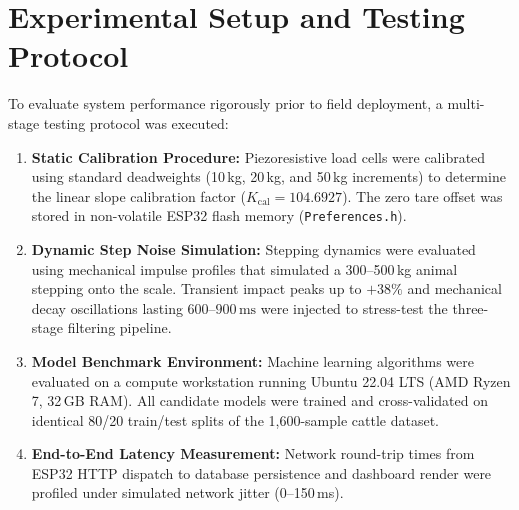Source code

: \documentclass[11pt,a4paper]{report}
\begin{document}
\section{Experimental Setup and Testing Protocol}
To evaluate system performance rigorously prior to field deployment, a multi-stage testing protocol was executed:
\begin{enumerate}
    \item \textbf{Static Calibration Procedure:} Piezoresistive load cells were calibrated using standard deadweights (10\,kg, 20\,kg, and 50\,kg increments) to determine the linear slope calibration factor ($K_{\text{cal}} = 104.6927$). The zero tare offset was stored in non-volatile ESP32 flash memory (\texttt{Preferences.h}).
    \item \textbf{Dynamic Step Noise Simulation:} Stepping dynamics were evaluated using mechanical impulse profiles that simulated a 300--500\,kg animal stepping onto the scale. Transient impact peaks up to $+38\%$ and mechanical decay oscillations lasting $600\text{--}900\,\text{ms}$ were injected to stress-test the three-stage filtering pipeline.
    \item \textbf{Model Benchmark Environment:} Machine learning algorithms were evaluated on a compute workstation running Ubuntu 22.04 LTS (AMD Ryzen 7, 32\,GB RAM). All candidate models were trained and cross-validated on identical 80/20 train/test splits of the 1,600-sample cattle dataset.
    \item \textbf{End-to-End Latency Measurement:} Network round-trip times from ESP32 HTTP dispatch to database persistence and dashboard render were profiled under simulated network jitter (0--150\,ms).
\end{enumerate}
\end{document}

###

Beginning with the line that contains "Piezoresistive load cells", set down every line through the end of the data without change.

**Problem solution**
    \item \textbf{Static Calibration Procedure:} Piezoresistive load cells were calibrated using standard deadweights (10\,kg, 20\,kg, and 50\,kg increments) to determine the linear slope calibration factor ($K_{\text{cal}} = 104.6927$). The zero tare offset was stored in non-volatile ESP32 flash memory (\texttt{Preferences.h}).
    \item \textbf{Dynamic Step Noise Simulation:} Stepping dynamics were evaluated using mechanical impulse profiles that simulated a 300--500\,kg animal stepping onto the scale. Transient impact peaks up to $+38\%$ and mechanical decay oscillations lasting $600\text{--}900\,\text{ms}$ were injected to stress-test the three-stage filtering pipeline.
    \item \textbf{Model Benchmark Environment:} Machine learning algorithms were evaluated on a compute workstation running Ubuntu 22.04 LTS (AMD Ryzen 7, 32\,GB RAM). All candidate models were trained and cross-validated on identical 80/20 train/test splits of the 1,600-sample cattle dataset.
    \item \textbf{End-to-End Latency Measurement:} Network round-trip times from ESP32 HTTP dispatch to database persistence and dashboard render were profiled under simulated network jitter (0--150\,ms).
\end{enumerate}
\end{document}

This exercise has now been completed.